Everyone knows the stars of a segment, where vehicles like the Toyota Camry and Ford F-150 are the obvious choices. But taking a look at the alternatives can mean an excellent ride for less cash. Here are six great rides that are definitely worth a second look.
The Acura RDX is a compact luxury crossover with great style and tech. It slots below the always popular mid-size Acura MDX. The RDX features one engine, a 3.5-liter V6 with 279 horsepower. A smooth shifting six-speed auto sends that power to just the front wheels, or all four in all-wheel-drive trim. Fuel efficiency isn’t bad for the class either, at 28 MPG highway. The outside is Acura’s chiseled design with turbine-like 18-inch alloy wheels, while inside continues the high-end design theme noticeably packed with leather. The cabin is spacious and comfortable, making for a great road tripper. The options list is packed with tech like the AcuraWatch active safety package.
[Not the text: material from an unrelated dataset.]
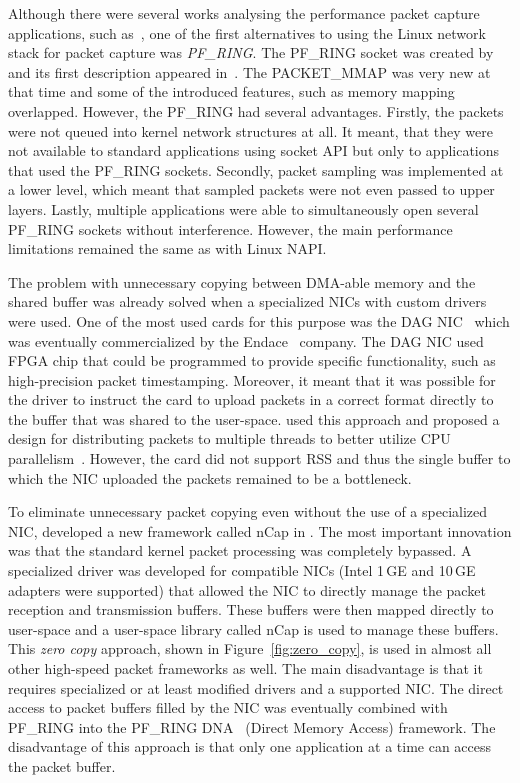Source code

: Although there were several works analysing the performance packet capture applications, such as~\cite{Degioanni-2003-Profiling}, one of the first alternatives to using the Linux network stack for packet capture was \emph{PF\_RING}. The PF\_RING socket was created by \citeauthor{Deri-2004-Improving} and its first description appeared in~\cite{Deri-2004-Improving}. The PACKET\_MMAP was very new at that time and some of the introduced features, such as memory mapping overlapped. However, the PF\_RING had several advantages. Firstly, the packets were not queued into kernel network structures at all. It meant, that they were not available to standard applications using socket API but only to applications that used the PF\_RING sockets. Secondly, packet sampling was implemented at a lower level, which meant that sampled packets were not even passed to upper layers. Lastly, multiple applications were able to simultaneously open several PF\_RING sockets without interference. However, the main performance limitations remained the same as with Linux NAPI.

The problem with unnecessary copying between DMA-able memory and the shared buffer was already solved when a specialized NICs with custom drivers were used. One of the most used cards for this purpose was the DAG NIC~\cite{UniversityWaikato--Dag} which was eventually commercialized by the Endace~\cite{ETL--Endace} company. The DAG NIC used FPGA chip that could be programmed to provide specific functionality, such as high-precision packet timestamping. Moreover, it meant that it was possible for the driver to instruct the card to upload packets in a correct format directly to the buffer that was shared to the user-space. \citeauthor{Degioanni-2004-Introducing} used this approach and proposed a design for distributing packets to multiple threads to better utilize CPU parallelism~\cite{Degioanni-2004-Introducing}. However, the card did not support RSS and thus the single buffer to which the NIC uploaded the packets remained to be a bottleneck.

To eliminate unnecessary packet copying even without the use of a specialized NIC, \citeauthor{Deri-2005-nCap} developed a new framework called nCap in \citeyear{Deri-2005-nCap}. The most important innovation was that the standard kernel packet processing was completely bypassed. A specialized driver was developed for compatible NICs (Intel 1\,GE and 10\,GE adapters were supported) that allowed the NIC to directly manage the packet reception and transmission buffers. These buffers were then mapped directly to user-space and a user-space library called nCap is used to manage these buffers. This \emph{zero copy} approach, shown in Figure~\ref{fig:zero_copy}, is used in almost all other high-speed packet frameworks as well. The main disadvantage is that it requires specialized or at least modified drivers and a supported NIC. The direct access to packet buffers filled by the NIC was eventually combined with PF\_RING into the PF\_RING DNA~\cite{ntop-2010-PFRING} (Direct Memory Access) framework. The disadvantage of this approach is that only one application at a time can access the packet buffer.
The RDX is also an IIHS Top Safety Pick+ award winner, the highest safety rating they offer.
Cadillac first targeted the competitive entry-luxury market with the first generation Cadillac CTS. It was as big as a 5 Series, but priced like a 3 Series. Buyers didn’t get it, so a decade later, enter the better and smaller ATS. It’s lighter and more driver-focused than the competition, with near perfect 50/50 front/rear weight balance. No kids? Get the slick looking ATS coupe. Skip the early base car’s 2.5-liter four cylinder, as it was just adequate. The turbo 2.0-liter and 3.6-liter V6 engines are plenty powerful with 272 and 335 horsepower respectively. That power goes to the rear wheels, unless you select the AWD option. The high power ATS-V generates 464 horsepower, directly targeting the BMW M3, and is adored by car magazine reviewers as basically a more practical everyday Corvette.
Mid-size SUVs are popular sellers, but the Ford Explorer outsells the Ford Flex 10 to 1. That’s too bad, as the Flex has more space and more cool factor. The fun blocky retro/modern design is like a stretched Scion xB, the result looking like it should come from the factory with a pair of surfboards secured to the roof. Since it is a good-sized vehicle, the Flex seats seven comfortably, like a minivan but without the unfair stigma. The base 3.5-liter Duratec V6 isn’t bad for performance, with 287 horsepower, but the EcoBoost is what you should be looking for. With 365 horsepower and all-wheel-drive, the Flex becomes a do-everything family hauler and tow rig, capable of hauling 4,500 pounds. Look to the 2013+ models for updated styling and technology.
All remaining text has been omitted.